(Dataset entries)
▼

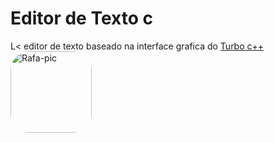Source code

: # Editor de Texto c
L< editor de texto baseado na interface grafica do
        [Turbo c++](https://en.wikipedia.org/wiki/Turbo_C%2B%2B)
    <img align="left" alt="Rafa-pic" height="130" style="border-radius:30px;" src="https://d22blwhp6neszm.cloudfront.net/37/361654/tc_000.png">
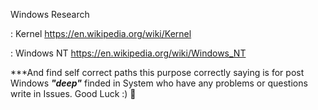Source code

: Windows Research

: Kernel https://en.wikipedia.org/wiki/Kernel

: Windows NT https://en.wikipedia.org/wiki/Windows_NT



***And find self correct paths this purpose correctly saying is for post Windows ***"deep"*** finded in System who have any problems or questions write in Issues. Good Luck :) 👋


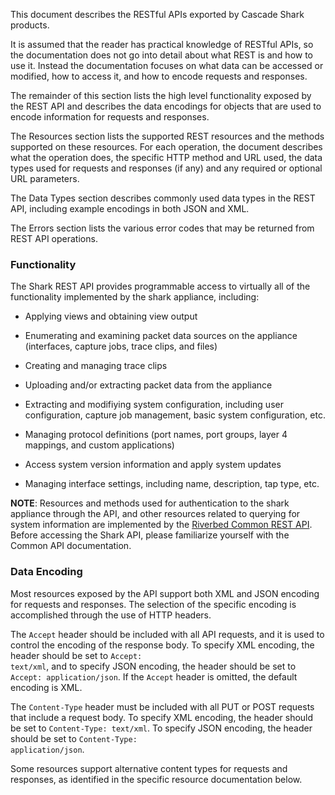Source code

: This document describes the RESTful APIs exported by Cascade Shark products.

It is assumed that the reader has practical knowledge of RESTful APIs, so the documentation does not go into detail about what REST is and how to use it. Instead the documentation focuses on what data can be accessed or modified, how to access it, and how to encode requests and responses.

The remainder of this section lists the high level functionality exposed by the REST API and describes the data encodings for objects that are used to encode information for requests and responses.

The Resources section lists the supported REST resources and the methods supported on these resources. For each operation, the document describes what the operation does, the specific HTTP method and URL used, the data types used for requests and responses (if any) and any required or optional URL parameters.

The Data Types section describes commonly used data types in the REST API, including example encodings in both JSON and XML.

The Errors section lists the various error codes that may be returned from REST API operations.

### Functionality

The Shark REST API provides programmable access to virtually all of the functionality implemented by the shark appliance, including:

- Applying views and obtaining view output

- Enumerating and examining packet data sources on the appliance (interfaces, capture jobs, trace clips, and files)

- Creating and managing trace clips

- Uploading and/or extracting packet data from the appliance

- Extracting and modifiying system configuration, including user configuration, capture job management, basic system configuration, etc.

- Managing protocol definitions (port names, port groups, layer 4 mappings, and custom applications)

- Access system version information and apply system updates

- Managing interface settings, including name, description, tap type, etc.

**NOTE**: Resources and methods used for authentication to the shark appliance through the API, and other resources related to querying for system information are implemented by the [Riverbed Common REST API](common_1_0_doc.html). Before accessing the Shark API, please familiarize yourself with the Common API documentation.

### Data Encoding

Most resources exposed by the API support both XML and JSON encoding for requests and responses. The selection of the specific encoding is accomplished through the use of HTTP headers.

The <code>Accept</code> header should be included with all API requests, and it is used to control the encoding of the response body. To specify XML encoding, the header should be set to <code>Accept: text/xml</code>, and to specify JSON encoding, the header should be set to <code>Accept: application/json</code>. If the <code>Accept</code> header is omitted, the default encoding is XML.

The <code>Content-Type</code> header must be included with all PUT or POST requests that include a request body. To specify XML encoding, the header should be set to <code>Content-Type: text/xml</code>. To specify JSON encoding, the header should be set to <code>Content-Type: application/json</code>.

Some resources support alternative content types for requests and responses, as identified in the specific resource documentation below. 



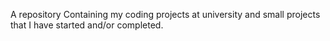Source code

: A repository Containing my coding projects at university and small projects that I have started and/or completed.
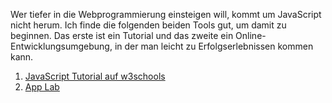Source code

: Wer tiefer in die Webprogrammierung einsteigen will, kommt um JavaScript nicht herum. Ich finde die folgenden beiden Tools gut, um damit zu beginnen. Das erste ist ein Tutorial und das zweite ein Online-Entwicklungsumgebung, in der man leicht zu Erfolgserlebnissen kommen kann.

1. [JavaScript Tutorial auf w3schools](http://www.w3schools.com/js/default.asp)
2. [App Lab](https://code.org/educate/applab) 
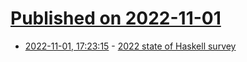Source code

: # [Published on 2022-11-01](index.md)

* [2022-11-01, 17:23:15](https://lobste.rs/s/hyz8u9/2022_state_haskell_survey) - [2022 state of Haskell survey](https://haskellweekly.news/survey/2022.html)
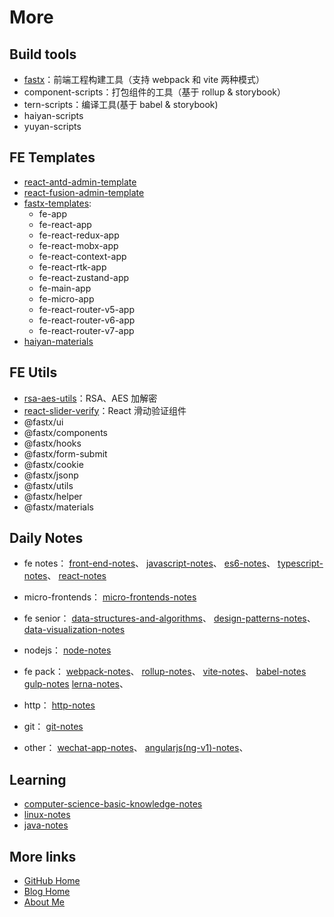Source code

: # More

## Build tools

- [fastx](https://github.com/ShenBao/fastx)：前端工程构建工具（支持 webpack 和 vite 两种模式）
- component-scripts：打包组件的工具（基于 rollup & storybook）
- tern-scripts：编译工具(基于 babel & storybook)
- haiyan-scripts
- yuyan-scripts

## FE Templates

- [react-antd-admin-template](https://github.com/ShenBao/react-antd-admin-template)
- [react-fusion-admin-template](https://github.com/ShenBao/react-fusion-admin-template)
- [fastx-templates](https://github.com/ShenBao/fastx-templates):
  - fe-app
  - fe-react-app
  - fe-react-redux-app
  - fe-react-mobx-app
  - fe-react-context-app
  - fe-react-rtk-app
  - fe-react-zustand-app
  - fe-main-app
  - fe-micro-app
  - fe-react-router-v5-app
  - fe-react-router-v6-app
  - fe-react-router-v7-app
- [haiyan-materials](https://github.com/ShenBao/haiyan-materials)

## FE Utils

- [rsa-aes-utils](https://github.com/ShenBao/rsa-aes-utils)：RSA、AES 加解密
- [react-slider-verify](https://github.com/ShenBao/react-slider-verify)：React 滑动验证组件
- @fastx/ui
- @fastx/components
- @fastx/hooks
- @fastx/form-submit
- @fastx/cookie
- @fastx/jsonp
- @fastx/utils
- @fastx/helper
- @fastx/materials

## Daily Notes

- fe notes：
  [front-end-notes](https://github.com/ShenBao/front-end-notes)、
  [javascript-notes](https://github.com/ShenBao/javascript-notes)、
  [es6-notes](https://github.com/ShenBao/es6-notes)、
  [typescript-notes](https://github.com/ShenBao/typescript-notes)、
  [react-notes](https://github.com/ShenBao/react-notes)

- micro-frontends：
  [micro-frontends-notes](https://github.com/ShenBao/micro-frontends-notes)

- fe senior：
  [data-structures-and-algorithms](https://github.com/ShenBao/js-data-structures-and-algorithms-notes)、
  [design-patterns-notes](https://github.com/ShenBao/js-design-patterns-notes)、
  [data-visualization-notes](https://github.com/ShenBao/data-visualization-notes)

- nodejs：
  [node-notes](https://github.com/ShenBao/node-notes)

- fe pack：
  [webpack-notes](https://github.com/ShenBao/webpack-notes)、
  [rollup-notes](https://github.com/ShenBao/rollup-notes)、
  [vite-notes](https://github.com/ShenBao/vite-notes)、
  [babel-notes](https://github.com/ShenBao/babel-notes)
  [gulp-notes](https://github.com/ShenBao/javascript-notes/blob/master/md/gulp/gulp.md)
  [lerna-notes](https://github.com/ShenBao/lerna-notes)、

- http：
  [http-notes](https://github.com/ShenBao/http-notes)

- git：
  [git-notes](https://github.com/ShenBao/git-notes)

- other：
  [wechat-app-notes](https://github.com/ShenBao/wechat-app-notes)、
  [angularjs(ng-v1)-notes](https://github.com/ShenBao/angularjs-notes)、

## Learning

- [computer-science-basic-knowledge-notes](https://github.com/ShenBao/computer-science-basic-knowledge-notes)
- [linux-notes](https://github.com/ShenBao/linux-notes)
- [java-notes](https://github.com/ShenBao/java-notes)

## More links

- [GitHub Home](https://github.com/ShenBao)
- [Blog Home](https://shenbao.github.io)
- [About Me](https://shenbao.github.io/about/)
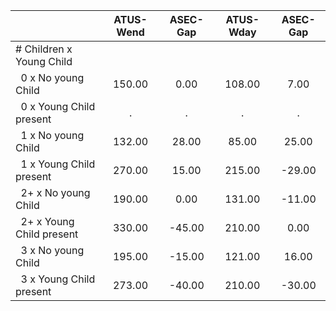 
|                      |    ATUS-Wend |     ASEC-Gap |    ATUS-Wday |     ASEC-Gap |
| -------------------- | :----------: | :----------: | :----------: | :----------: |
| # Children x Young Child |              |              |              |              |
| &nbsp;&nbsp;0 x No young Child |       150.00 |         0.00 |       108.00 |         7.00 |
| &nbsp;&nbsp;0 x Young Child present |            . |            . |            . |            . |
| &nbsp;&nbsp;1 x No young Child |       132.00 |        28.00 |        85.00 |        25.00 |
| &nbsp;&nbsp;1 x Young Child present |       270.00 |        15.00 |       215.00 |       -29.00 |
| &nbsp;&nbsp;2+ x No young Child |       190.00 |         0.00 |       131.00 |       -11.00 |
| &nbsp;&nbsp;2+ x Young Child present |       330.00 |       -45.00 |       210.00 |         0.00 |
| &nbsp;&nbsp;3 x No young Child |       195.00 |       -15.00 |       121.00 |        16.00 |
| &nbsp;&nbsp;3 x Young Child present |       273.00 |       -40.00 |       210.00 |       -30.00 |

▲

From the records above, copy only the lines running from the line containing "1. [JavaScript Tutorial" to the line containing "[design-patter", both ends included. Leave the pictures out.

1. [JavaScript Tutorial auf w3schools](http://www.w3schools.com/js/default.asp)
2. [App Lab](https://code.org/educate/applab) 
Source code

: # [Published on 2022-11-01](index.md)

* [2022-11-01, 17:23:15](https://lobste.rs/s/hyz8u9/2022_state_haskell_survey) - [2022 state of Haskell survey](https://haskellweekly.news/survey/2022.html)
Source code

: # More

## Build tools

- [fastx](https://github.com/ShenBao/fastx)：前端工程构建工具（支持 webpack 和 vite 两种模式）
- component-scripts：打包组件的工具（基于 rollup & storybook）
- tern-scripts：编译工具(基于 babel & storybook)
- haiyan-scripts
- yuyan-scripts

## FE Templates

- [react-antd-admin-template](https://github.com/ShenBao/react-antd-admin-template)
- [react-fusion-admin-template](https://github.com/ShenBao/react-fusion-admin-template)
- [fastx-templates](https://github.com/ShenBao/fastx-templates):
  - fe-app
  - fe-react-app
  - fe-react-redux-app
  - fe-react-mobx-app
  - fe-react-context-app
  - fe-react-rtk-app
  - fe-react-zustand-app
  - fe-main-app
  - fe-micro-app
  - fe-react-router-v5-app
  - fe-react-router-v6-app
  - fe-react-router-v7-app
- [haiyan-materials](https://github.com/ShenBao/haiyan-materials)

## FE Utils

- [rsa-aes-utils](https://github.com/ShenBao/rsa-aes-utils)：RSA、AES 加解密
- [react-slider-verify](https://github.com/ShenBao/react-slider-verify)：React 滑动验证组件
- @fastx/ui
- @fastx/components
- @fastx/hooks
- @fastx/form-submit
- @fastx/cookie
- @fastx/jsonp
- @fastx/utils
- @fastx/helper
- @fastx/materials

## Daily Notes

- fe notes：
  [front-end-notes](https://github.com/ShenBao/front-end-notes)、
  [javascript-notes](https://github.com/ShenBao/javascript-notes)、
  [es6-notes](https://github.com/ShenBao/es6-notes)、
  [typescript-notes](https://github.com/ShenBao/typescript-notes)、
  [react-notes](https://github.com/ShenBao/react-notes)

- micro-frontends：
  [micro-frontends-notes](https://github.com/ShenBao/micro-frontends-notes)

- fe senior：
  [data-structures-and-algorithms](https://github.com/ShenBao/js-data-structures-and-algorithms-notes)、
  [design-patterns-notes](https://github.com/ShenBao/js-design-patterns-notes)、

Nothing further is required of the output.